Effect of glucose concentrations on cells

Glucose concentration	Major findings	Cell types	Ref.
Glucose free and 4.5 g/L	Glucose depletion enhances proliferation, delays senescence and restores ability of aged cells to repair senescent infarcted myocardium	Mouse bone marrow derived MSCs	[109]
0.25, 0.5, 1.0 and 4.5 g/L	High glucose decreases viability while low glucose concentration retains high proliferative and differentiation capability of cells	Rat bone marrow derived MSCs	[110]
5.56 mmol/L, 13.9 mmol/L, 27.8 mmol/L, and 55.6 mmol/L	Decrease in population doublings and CFUs. Increased senescence in high glucose	Human adipose tissue derived MSCs	[111]
5.5 mM and 25 mM	No negative impact on population doublings and expansion. Increased senescence, inhibit osteogenic and adipogenic differentiation potential	Endosteal niche lining compact bone cells (CB-MSCs)	[112]
1 g/L and 4.5 g/L	Decreased proliferation, increased apoptosis and senescence	Nucleus pulpous-derived MSCs	[113]
5.5 mM and 35 mM	Increased apoptosis	Human periodontal ligament fibroblasts	[114]
5 mM/L and 25 mM/L	Increased oxidative stress	Mesangial cells	[118]

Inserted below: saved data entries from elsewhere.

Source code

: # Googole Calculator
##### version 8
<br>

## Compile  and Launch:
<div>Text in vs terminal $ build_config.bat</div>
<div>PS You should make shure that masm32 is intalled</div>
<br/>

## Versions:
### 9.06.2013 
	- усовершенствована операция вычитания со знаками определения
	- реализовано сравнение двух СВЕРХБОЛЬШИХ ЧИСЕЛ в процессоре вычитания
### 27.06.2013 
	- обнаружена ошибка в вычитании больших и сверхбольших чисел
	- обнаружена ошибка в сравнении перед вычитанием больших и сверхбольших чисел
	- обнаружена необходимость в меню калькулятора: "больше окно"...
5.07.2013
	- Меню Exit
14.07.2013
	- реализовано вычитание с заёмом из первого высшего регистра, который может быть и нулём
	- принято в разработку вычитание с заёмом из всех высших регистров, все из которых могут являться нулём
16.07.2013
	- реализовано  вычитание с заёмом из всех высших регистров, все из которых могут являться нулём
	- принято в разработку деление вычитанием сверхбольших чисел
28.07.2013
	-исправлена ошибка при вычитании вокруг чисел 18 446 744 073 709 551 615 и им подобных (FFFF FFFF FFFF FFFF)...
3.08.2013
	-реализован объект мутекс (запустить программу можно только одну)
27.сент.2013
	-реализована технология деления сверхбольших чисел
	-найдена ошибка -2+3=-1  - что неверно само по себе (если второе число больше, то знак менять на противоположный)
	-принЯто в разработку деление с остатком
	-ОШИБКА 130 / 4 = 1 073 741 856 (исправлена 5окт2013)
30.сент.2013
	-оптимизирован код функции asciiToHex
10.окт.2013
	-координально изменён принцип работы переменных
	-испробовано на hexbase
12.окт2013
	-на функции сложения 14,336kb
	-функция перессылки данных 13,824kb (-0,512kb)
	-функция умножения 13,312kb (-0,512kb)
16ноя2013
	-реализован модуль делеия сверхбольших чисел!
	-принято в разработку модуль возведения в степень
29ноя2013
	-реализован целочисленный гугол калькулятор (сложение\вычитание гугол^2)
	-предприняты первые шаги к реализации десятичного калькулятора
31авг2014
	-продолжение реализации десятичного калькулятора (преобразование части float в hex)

MSCs: Mesenchymal stem cells.

In conclusion, the biological properties of cells are influenced by the glucose concentration in the culture medium (Figure 1). Previous studies indicate that low glucose concentration in the culture medium enhances cell proliferation, viability and differentiation potential of cells concurrent with reduced senescence and apoptosis. However, not only the glucose concentration but the duration of preconditioning of cells are important parameters to consider. For example, although 1 h preconditioning of MSCs with glucose depletion (0g/L) produced beneficial effects in Choudhery et al[109]’s study[109], culturing of cells without glucose for longer time will definitely produce deleterious effects in cell. Therefore evaluation of the effects of glucose concentrations with respect to time must the carefully considered for preconditioning of different types of cells (Figure 2).

CONCLUSION

Conclusion and future perspectives

Stem cell-based therapies are gaining interest of patients and doctors for their potential to treat diseases that cannot be cured with conventional medicines. Aged patients are the major candidates for stem cell-based therapies. However, studies clearly indicate that stem cell potential for autologous use deteriorates with donor age. The number of regenerative cells in aged and unhealthy individuals is very low, however, for the success of stem cell based regenerative therapies large numbers of cells are required. Cells are usually expanded in vitro to obtain high numbers, however, this expansion further decreases stem cell function and does not give desired results after transplantation. Overall, with increasing donor age, disease condition of donors and in vitro expansion of cells, regenerative potential of stem cell decreases and it represents a major limitation for the success of cell therapies. To combat the problem of decline in regenerative potential of cells different strategies such as heat shock, hypoxia, caloric restriction and preconditioning with different factors can be applied in vitro before transplantation of cells. The correct application of these strategies have a profound effect on stem cell characteristics to enhance their therapeutic functions. These strategies may be used to enhance the self-renewal, repair and differentiation potential of cells and to keep the cells healthy. Use of these strategies also enhances cell survival and engraftment in hostile microenvironment of the target tissue. The inconsistent reports are due to the use of different levels of factors (hypoxia, glucose, temperature, growth factors & cytokine), variable durations and variety of cell types used in studies. The question is not if these strategies alters stem cell function but rather the use of the correct strategy and condition for an accurate period of time that is most important.

ACKNOWLEDGEMENTS

The author appreciate the critical and helpful comments and suggestions of his colleagues.